Exercise instructions>
Find how many lines in the listing below include the word "single". Give that number only.

Input>

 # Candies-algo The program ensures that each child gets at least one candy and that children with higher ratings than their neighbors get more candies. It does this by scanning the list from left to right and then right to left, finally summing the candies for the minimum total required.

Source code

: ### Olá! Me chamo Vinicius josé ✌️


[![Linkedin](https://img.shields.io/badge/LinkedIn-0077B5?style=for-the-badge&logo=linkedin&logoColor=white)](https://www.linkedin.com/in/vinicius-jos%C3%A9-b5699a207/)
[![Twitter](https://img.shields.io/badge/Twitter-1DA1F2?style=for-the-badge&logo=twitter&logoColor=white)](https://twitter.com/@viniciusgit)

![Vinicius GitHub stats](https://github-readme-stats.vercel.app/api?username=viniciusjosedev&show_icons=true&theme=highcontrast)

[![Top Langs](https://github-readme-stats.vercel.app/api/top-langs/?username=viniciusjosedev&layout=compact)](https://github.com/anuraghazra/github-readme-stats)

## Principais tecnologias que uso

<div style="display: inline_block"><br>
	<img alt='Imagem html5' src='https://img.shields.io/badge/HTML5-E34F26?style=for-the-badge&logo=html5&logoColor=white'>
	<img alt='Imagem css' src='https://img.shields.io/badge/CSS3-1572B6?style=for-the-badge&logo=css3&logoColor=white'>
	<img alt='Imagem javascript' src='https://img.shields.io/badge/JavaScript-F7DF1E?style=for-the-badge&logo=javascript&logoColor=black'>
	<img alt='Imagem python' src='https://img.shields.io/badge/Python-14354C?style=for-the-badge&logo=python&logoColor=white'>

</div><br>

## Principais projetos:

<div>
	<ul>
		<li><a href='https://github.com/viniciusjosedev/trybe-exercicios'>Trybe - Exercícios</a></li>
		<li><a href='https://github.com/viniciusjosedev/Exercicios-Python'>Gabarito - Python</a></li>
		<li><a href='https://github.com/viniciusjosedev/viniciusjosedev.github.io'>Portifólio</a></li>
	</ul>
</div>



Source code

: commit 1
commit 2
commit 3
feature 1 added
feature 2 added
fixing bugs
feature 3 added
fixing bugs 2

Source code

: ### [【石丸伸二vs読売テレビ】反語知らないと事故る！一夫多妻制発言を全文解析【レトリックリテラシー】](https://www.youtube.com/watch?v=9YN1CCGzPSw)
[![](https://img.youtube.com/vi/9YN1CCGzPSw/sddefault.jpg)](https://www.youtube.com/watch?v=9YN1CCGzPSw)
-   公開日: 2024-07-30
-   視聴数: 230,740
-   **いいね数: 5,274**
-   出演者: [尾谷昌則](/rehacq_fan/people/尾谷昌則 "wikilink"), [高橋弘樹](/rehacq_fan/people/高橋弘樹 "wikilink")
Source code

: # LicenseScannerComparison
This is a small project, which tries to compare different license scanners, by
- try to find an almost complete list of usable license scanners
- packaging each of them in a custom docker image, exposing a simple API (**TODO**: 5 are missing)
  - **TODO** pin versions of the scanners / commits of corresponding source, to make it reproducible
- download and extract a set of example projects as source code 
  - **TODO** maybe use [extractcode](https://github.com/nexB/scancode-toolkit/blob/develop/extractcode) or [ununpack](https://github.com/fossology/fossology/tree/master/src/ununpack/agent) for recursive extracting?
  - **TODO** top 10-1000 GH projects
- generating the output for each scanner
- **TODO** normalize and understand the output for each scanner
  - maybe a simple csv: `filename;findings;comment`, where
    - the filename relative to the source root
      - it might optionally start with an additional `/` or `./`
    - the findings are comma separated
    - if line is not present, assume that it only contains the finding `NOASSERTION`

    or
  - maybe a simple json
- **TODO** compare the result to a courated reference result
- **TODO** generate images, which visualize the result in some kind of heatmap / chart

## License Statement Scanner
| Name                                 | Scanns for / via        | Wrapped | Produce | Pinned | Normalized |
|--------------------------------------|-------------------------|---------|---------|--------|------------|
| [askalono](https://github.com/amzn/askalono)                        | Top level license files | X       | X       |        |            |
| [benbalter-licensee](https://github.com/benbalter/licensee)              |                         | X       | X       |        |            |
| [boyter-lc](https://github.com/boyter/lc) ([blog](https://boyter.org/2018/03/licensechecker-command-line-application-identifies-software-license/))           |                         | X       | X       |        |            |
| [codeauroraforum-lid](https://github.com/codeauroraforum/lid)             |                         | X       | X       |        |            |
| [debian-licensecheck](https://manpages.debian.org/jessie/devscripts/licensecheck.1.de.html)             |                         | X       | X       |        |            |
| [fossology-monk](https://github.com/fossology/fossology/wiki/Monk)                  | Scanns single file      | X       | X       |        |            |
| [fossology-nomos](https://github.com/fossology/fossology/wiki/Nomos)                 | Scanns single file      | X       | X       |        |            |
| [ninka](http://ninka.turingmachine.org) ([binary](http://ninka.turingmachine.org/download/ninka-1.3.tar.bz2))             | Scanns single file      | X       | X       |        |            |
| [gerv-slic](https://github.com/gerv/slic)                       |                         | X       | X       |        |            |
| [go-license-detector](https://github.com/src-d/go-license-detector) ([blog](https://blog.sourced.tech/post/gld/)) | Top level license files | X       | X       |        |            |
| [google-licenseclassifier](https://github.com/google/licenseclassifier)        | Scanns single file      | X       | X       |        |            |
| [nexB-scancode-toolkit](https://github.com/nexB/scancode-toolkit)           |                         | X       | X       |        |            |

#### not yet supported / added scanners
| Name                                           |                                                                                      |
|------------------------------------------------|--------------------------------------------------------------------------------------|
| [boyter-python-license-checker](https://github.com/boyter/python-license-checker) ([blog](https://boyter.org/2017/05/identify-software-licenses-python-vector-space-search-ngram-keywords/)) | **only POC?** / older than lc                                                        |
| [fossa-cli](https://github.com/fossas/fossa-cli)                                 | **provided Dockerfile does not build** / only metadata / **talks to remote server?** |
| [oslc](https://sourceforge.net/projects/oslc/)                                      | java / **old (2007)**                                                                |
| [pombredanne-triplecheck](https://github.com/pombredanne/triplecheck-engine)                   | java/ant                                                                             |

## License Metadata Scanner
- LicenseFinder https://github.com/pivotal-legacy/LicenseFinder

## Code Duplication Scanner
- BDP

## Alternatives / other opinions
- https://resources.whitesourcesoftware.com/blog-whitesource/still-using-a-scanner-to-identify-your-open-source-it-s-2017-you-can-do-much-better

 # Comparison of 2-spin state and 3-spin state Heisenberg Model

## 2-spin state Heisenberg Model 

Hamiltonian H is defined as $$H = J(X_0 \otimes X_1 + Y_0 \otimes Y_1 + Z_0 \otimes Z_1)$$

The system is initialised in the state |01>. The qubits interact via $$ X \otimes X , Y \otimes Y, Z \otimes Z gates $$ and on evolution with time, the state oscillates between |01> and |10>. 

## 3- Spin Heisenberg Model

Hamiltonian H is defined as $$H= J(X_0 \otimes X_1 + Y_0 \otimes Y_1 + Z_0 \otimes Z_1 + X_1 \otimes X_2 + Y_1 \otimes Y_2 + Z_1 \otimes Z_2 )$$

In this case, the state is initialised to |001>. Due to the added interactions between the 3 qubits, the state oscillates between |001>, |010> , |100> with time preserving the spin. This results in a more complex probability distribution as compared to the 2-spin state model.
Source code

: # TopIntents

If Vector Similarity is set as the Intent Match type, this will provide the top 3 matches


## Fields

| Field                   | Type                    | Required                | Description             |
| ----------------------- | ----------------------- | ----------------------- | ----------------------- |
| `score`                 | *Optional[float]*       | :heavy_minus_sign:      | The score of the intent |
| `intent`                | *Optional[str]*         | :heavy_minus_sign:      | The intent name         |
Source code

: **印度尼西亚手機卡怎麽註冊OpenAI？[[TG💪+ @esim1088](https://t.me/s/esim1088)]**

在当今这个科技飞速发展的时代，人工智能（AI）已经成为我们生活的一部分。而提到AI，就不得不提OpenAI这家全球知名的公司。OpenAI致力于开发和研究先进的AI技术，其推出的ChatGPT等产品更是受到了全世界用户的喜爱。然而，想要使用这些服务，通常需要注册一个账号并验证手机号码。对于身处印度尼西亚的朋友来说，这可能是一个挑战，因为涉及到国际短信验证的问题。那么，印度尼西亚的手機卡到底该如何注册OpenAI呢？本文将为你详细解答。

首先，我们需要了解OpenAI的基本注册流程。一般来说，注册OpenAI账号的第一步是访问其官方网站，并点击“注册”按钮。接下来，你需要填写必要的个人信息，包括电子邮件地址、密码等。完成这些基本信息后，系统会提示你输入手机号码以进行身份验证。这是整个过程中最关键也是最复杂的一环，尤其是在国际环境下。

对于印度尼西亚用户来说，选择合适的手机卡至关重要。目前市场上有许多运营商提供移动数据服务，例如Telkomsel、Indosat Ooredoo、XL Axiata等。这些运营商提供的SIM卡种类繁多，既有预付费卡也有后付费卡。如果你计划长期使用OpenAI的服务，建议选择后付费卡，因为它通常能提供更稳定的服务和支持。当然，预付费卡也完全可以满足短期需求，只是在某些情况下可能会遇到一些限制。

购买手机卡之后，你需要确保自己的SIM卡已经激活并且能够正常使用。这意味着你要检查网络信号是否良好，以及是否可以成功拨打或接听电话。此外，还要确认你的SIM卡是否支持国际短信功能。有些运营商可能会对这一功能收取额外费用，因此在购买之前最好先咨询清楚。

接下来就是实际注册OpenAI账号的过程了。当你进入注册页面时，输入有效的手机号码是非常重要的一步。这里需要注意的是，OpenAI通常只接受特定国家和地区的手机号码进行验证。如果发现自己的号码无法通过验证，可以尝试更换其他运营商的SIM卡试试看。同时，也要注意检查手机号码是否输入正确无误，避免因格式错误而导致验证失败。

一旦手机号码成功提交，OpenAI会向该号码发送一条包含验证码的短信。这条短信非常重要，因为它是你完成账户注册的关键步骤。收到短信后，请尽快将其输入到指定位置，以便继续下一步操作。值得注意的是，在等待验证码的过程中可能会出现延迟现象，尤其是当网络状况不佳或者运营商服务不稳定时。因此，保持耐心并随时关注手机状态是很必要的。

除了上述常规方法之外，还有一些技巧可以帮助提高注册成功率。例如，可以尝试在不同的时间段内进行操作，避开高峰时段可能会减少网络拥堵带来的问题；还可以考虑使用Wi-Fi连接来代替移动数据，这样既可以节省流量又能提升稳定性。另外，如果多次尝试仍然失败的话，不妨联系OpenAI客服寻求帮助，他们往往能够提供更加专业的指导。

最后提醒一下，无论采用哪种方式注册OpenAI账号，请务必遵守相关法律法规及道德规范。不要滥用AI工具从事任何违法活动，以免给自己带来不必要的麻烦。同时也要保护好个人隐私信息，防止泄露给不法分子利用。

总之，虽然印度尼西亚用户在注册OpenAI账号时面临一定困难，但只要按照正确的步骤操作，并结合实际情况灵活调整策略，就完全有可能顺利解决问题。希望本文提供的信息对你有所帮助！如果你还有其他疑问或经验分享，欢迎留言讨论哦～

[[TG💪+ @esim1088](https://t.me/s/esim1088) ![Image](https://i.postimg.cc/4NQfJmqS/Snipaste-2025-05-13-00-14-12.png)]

Your response>
4